InterSpeech 2010

Beyond Sentence Prosody

Chiu-yu Tseng (Institute of Linguistics, Academia Sinica, Taipei, Taiwan)
The prosody of a sentence (utterance) when it appears in a discourse context differs substantially from when it is uttered in isolation. This talk focuses on why global prosody is an intrinsic part of naturally occurring speech. That is to say, prosodic chunking and phrasing occur not only at the sentence level, but also at the discourse level. Read and spontaneous L1 Mandarin speech data, as well as L1 and L2 English data, will be presented to illustrate our proposal that higher-level discourse information takes syntax, phonology and lexicon as sub-level units, and hierarchical contributions add higher units to lower ones to derive multi-phrase global prosody.

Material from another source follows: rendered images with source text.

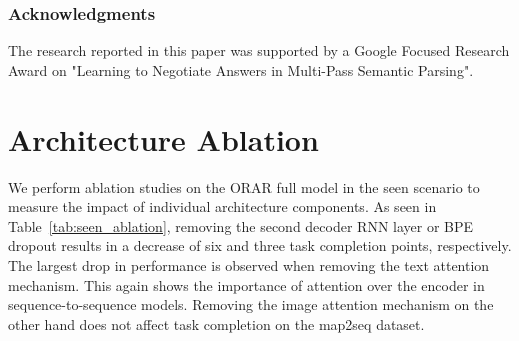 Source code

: \documentclass[11pt]{article}
\begin{document}
\subsubsection*{Acknowledgments}
The research reported in this paper was supported by a Google Focused Research Award on "Learning to Negotiate Answers in Multi-Pass Semantic Parsing".




\clearpage
\appendix

\section{Architecture Ablation}
We perform ablation studies on the ORAR full model in the seen scenario to measure the impact of individual architecture components. As seen in Table~\ref{tab:seen_ablation}, removing the second decoder RNN layer or BPE dropout results in a decrease of six and three task completion points, respectively. The largest drop in performance is observed when removing the text attention mechanism. This again shows the importance of attention over the encoder in sequence-to-sequence models. Removing the image attention mechanism on the other hand does not affect task completion on the map2seq dataset.
\begin{table}[]
\centering
{}
\caption{ORAR full model ablation study on the \textbf{seen} scenario of Touchdown and map2seq. Metric is task completion and ablations are not cumulative.}
\label{tab:seen_ablation}
\end{table}
 
\end{document}
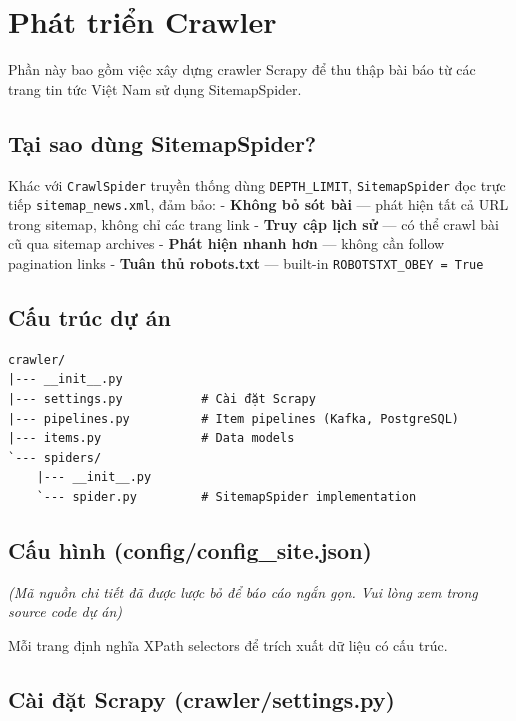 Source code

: \hypertarget{phuxe1t-triux1ec3n-crawler}{%
\section{Phát triển Crawler}}

Phần này bao gồm việc xây dựng crawler Scrapy để thu thập bài báo từ các
trang tin tức Việt Nam sử dụng SitemapSpider.

\hypertarget{tux1ea1i-sao-duxf9ng-sitemapspider}{%
\subsection{Tại sao dùng
SitemapSpider?}}

Khác với \texttt{CrawlSpider} truyền thống dùng \texttt{DEPTH\_LIMIT},
\texttt{SitemapSpider} đọc trực tiếp \texttt{sitemap\_news.xml}, đảm
bảo: - \textbf{Không bỏ sót bài} --- phát hiện tất cả URL trong sitemap,
không chỉ các trang link - \textbf{Truy cập lịch sử} --- có thể crawl
bài cũ qua sitemap archives - \textbf{Phát hiện nhanh hơn} --- không cần
follow pagination links - \textbf{Tuân thủ robots.txt} --- built-in
\texttt{ROBOTSTXT\_OBEY\ =\ True}

\hypertarget{cux1ea5u-truxfac-dux1ef1-uxe1n}{%
\subsection{Cấu trúc dự án}}

\begin{verbatim}
crawler/
|--- __init__.py
|--- settings.py           # Cài đặt Scrapy
|--- pipelines.py          # Item pipelines (Kafka, PostgreSQL)
|--- items.py              # Data models
`--- spiders/
    |--- __init__.py
    `--- spider.py         # SitemapSpider implementation
\end{verbatim}

\hypertarget{cux1ea5u-huxecnh-configconfig_site.json}{%
\subsection{Cấu hình
(config/config\_site.json)}}

\emph{(Mã nguồn chi tiết đã được lược bỏ để báo cáo ngắn gọn. Vui lòng
xem trong source code dự án)}

Mỗi trang định nghĩa XPath selectors để trích xuất dữ liệu có cấu trúc.

\hypertarget{cuxe0i-ux111ux1eb7t-scrapy-crawlersettings.py}{%
\subsection{Cài đặt Scrapy
(crawler/settings.py)}}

Traces of global prosody found in lower-level speech units are abundant in the speech signal; their seemingly random occurrences can, in fact, be systematically derived. In the pitch domain, we will show evidence of down-stepping both within and across phrase boundaries, explain why phrasal F0 resets are not uniform, and why some overall F0 trajectories flatten out. In the temporal domain, we will show how speaking rate is adjusted mostly by and across phrases, rather than words, why sometimes pause duration does not occur between boundaries and is thus not the most reliable boundary cue, and why both pre-boundary (phrase-final) lengthening and shortening are found consistently. Furthermore, examination of units larger than the sentence has revealed why prosodic context exhibits both neighborhood linear adjacency and cross-over associative concurrence, and why phrasal prominence must yield to discourse focus. It is argued here that the sentence is not the ultimate unit of speech planning, and that global prosody must take precedence because it more accurately reflects the size and scale of speech planning. The planning itself is highly flexible, however, as our L1 and L2 speech data reveal. In summary, to better understand and model realistic speech, looking from the sentence level up or looking top-down from higher levels of prosodic organization may produce the most interesting results.